I am not sure how this problem escaped detection previously. I think that the
MCA code may have not been terribly well exercised or it may be that the tiger 4
motherboard's chipsets behave slightly differently than other motherboards and
keep reasserting the same error if it is not acknowledged. If I understand the
SAL's MCA error buffer correctly, then it is a circular buffer and it could be
that on other motherboards the fact that the error remains unacknowled doesn't
matter. The errors just wrap around.

Comment 1 Ben Woodard 2003-10-30 19:23:58 UTC
I'm going to start working on a patch to try to fix this bug.
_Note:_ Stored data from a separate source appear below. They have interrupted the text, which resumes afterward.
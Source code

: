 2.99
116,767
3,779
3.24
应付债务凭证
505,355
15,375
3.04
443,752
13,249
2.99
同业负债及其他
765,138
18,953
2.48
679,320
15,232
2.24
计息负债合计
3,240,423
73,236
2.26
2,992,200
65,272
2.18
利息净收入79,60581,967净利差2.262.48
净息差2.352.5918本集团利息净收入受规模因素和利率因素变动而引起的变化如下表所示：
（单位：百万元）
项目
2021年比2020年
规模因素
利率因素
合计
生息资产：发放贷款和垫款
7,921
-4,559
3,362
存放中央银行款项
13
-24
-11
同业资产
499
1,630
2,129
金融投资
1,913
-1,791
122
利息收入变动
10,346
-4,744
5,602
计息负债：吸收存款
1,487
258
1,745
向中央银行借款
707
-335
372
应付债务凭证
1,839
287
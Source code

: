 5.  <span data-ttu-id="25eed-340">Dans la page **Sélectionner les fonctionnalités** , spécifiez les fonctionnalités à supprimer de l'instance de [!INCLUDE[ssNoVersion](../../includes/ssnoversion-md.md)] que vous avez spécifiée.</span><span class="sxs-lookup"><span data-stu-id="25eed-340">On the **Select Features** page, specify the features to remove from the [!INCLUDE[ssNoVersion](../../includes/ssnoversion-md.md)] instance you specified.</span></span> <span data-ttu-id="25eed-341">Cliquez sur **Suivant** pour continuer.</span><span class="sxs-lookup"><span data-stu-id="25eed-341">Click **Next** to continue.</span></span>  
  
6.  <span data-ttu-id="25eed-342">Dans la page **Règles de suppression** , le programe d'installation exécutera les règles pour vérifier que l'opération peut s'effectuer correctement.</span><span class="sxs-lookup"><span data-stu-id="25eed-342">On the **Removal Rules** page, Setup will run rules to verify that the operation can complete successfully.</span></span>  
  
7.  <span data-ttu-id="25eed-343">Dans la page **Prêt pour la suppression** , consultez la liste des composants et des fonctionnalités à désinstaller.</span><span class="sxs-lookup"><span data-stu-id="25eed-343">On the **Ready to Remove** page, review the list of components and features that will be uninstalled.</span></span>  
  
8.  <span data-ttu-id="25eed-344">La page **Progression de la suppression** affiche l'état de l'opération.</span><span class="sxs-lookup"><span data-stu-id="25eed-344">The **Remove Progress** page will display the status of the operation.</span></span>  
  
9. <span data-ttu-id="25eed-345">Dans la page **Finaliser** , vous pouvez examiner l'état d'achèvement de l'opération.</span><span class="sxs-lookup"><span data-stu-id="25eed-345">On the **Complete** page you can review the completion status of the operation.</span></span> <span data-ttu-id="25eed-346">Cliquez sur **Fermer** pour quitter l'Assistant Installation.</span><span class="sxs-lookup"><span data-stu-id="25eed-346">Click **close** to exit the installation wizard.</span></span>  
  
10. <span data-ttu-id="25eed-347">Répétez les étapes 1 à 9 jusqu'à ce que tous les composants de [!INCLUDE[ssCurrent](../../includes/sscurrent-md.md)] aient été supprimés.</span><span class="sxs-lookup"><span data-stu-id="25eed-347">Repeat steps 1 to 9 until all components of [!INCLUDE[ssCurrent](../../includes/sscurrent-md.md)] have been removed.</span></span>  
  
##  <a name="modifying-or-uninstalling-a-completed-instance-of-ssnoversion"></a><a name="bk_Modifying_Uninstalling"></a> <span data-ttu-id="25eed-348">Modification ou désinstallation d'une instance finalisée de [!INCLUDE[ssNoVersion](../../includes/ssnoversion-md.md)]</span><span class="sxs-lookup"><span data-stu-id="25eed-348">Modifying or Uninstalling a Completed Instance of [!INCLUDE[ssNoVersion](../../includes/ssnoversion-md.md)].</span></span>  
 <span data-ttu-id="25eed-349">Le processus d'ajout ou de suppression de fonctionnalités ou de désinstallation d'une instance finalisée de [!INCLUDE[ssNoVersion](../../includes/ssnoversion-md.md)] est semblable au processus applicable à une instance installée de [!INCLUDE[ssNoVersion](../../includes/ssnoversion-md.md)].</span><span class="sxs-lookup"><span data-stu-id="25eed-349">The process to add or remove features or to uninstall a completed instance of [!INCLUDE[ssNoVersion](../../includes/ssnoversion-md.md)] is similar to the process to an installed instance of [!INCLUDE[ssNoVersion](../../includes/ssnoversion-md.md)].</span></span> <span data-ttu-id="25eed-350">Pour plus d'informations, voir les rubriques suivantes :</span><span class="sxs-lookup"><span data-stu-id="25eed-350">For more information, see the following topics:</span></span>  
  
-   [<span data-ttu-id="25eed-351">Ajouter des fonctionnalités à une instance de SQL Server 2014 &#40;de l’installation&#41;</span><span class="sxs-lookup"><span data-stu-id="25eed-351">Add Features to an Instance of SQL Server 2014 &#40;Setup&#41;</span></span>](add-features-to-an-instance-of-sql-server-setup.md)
Comment 2 Ben Woodard 2003-10-30 22:53:09 UTC
There is a comment in ia64_mca_log_sal_error_record:
	/* TODO:
	 * 1. analyze error logs to determine recoverability
	 * 2. perform error recovery procedures, if applicable
	 * 3. set ia64_os_mca_recovery_successful flag, if applicable
	 */
Which suggests that this is the place where an error should be reovered.
However, it is strange that they would put the error recovery code down in
function that concerns itself with logging rather in the function that is
actually called mca_platform_handler. Any suggestions?

Comment 3 Ben Woodard 2003-10-30 23:47:14 UTC
My review had a bit of an error in it. MCAs come in through the SAL layer but
CPEs such as an ECC SBE come in through the CPE handler which is an interrupt
handler. However, both code paths have the same problem. They both do not call
SAL_CLEAR_STATE_INFO. Ref: Itanium Processor Family Error Handling Guide section
2.7.3.3

Furthermore, according to section 2.7.3.3 the error handler must repeatedly call
SAL_GET_STATE_INFO until the SAL returns "no information available". Neither the
interrrupt handler, ia64_mca_log_sal_error_record, nor ia64_log_get iterate
through the calls this way.

Section 2.7.3.2 of the Error handling guide also reqires the same treatment for
CMCs.

This strongly suggests that the function that needs to be modified is
ia64_mca_log_sal_error_record rather than platform error.

Comment 4 Ben Woodard 2003-10-31 01:15:14 UTC
Created attachment 95621 [details]
proposed patch to fix the problems

I haven't had a chance to test the patch yet. I will do that on Monday.

This patch addresses the two facets of this bug:
1) First of all, it clears the error within the SAL.
2) It iterates through all the errors of that that particular SAL info type
until all the errors are consumed.

The two other smaller elements of the patch are that it gets rid of some
unnecessary return codes and it adds RH to the credits for the file. We are
going to be doing a lot more work in the MCA area here at LLNL and the combined
changes are going to substantial. These spot fixes are just the beginning.

Comment 5 Ben Woodard 2003-11-05 20:08:23 UTC
Created attachment 95740 [details]
patch that tries to make mca conform to the spec

Tried this patch and it doesn't solve the problem there still seems to be too
much data for the console to handle but it has been confirmed to move the
codebase closer to the spec.

Comment 6 Ben Woodard 2003-11-06 01:07:29 UTC
The test that I did this morning was invalid. The effectiveness of the
patch still remains unknown. After looking closely at the results of
running without the patch (while thinking the patch was applied), I
feel more convinced that the patch will fix the problem.

Comment 7 Bill Nottingham 2003-12-04 21:23:57 UTC

*** This bug has been marked as a duplicate of 104667 ***

Comment 8 Red Hat Bugzilla 2006-02-21 18:59:34 UTC
Changed to 'CLOSED' state since 'RESOLVED' has been deprecated.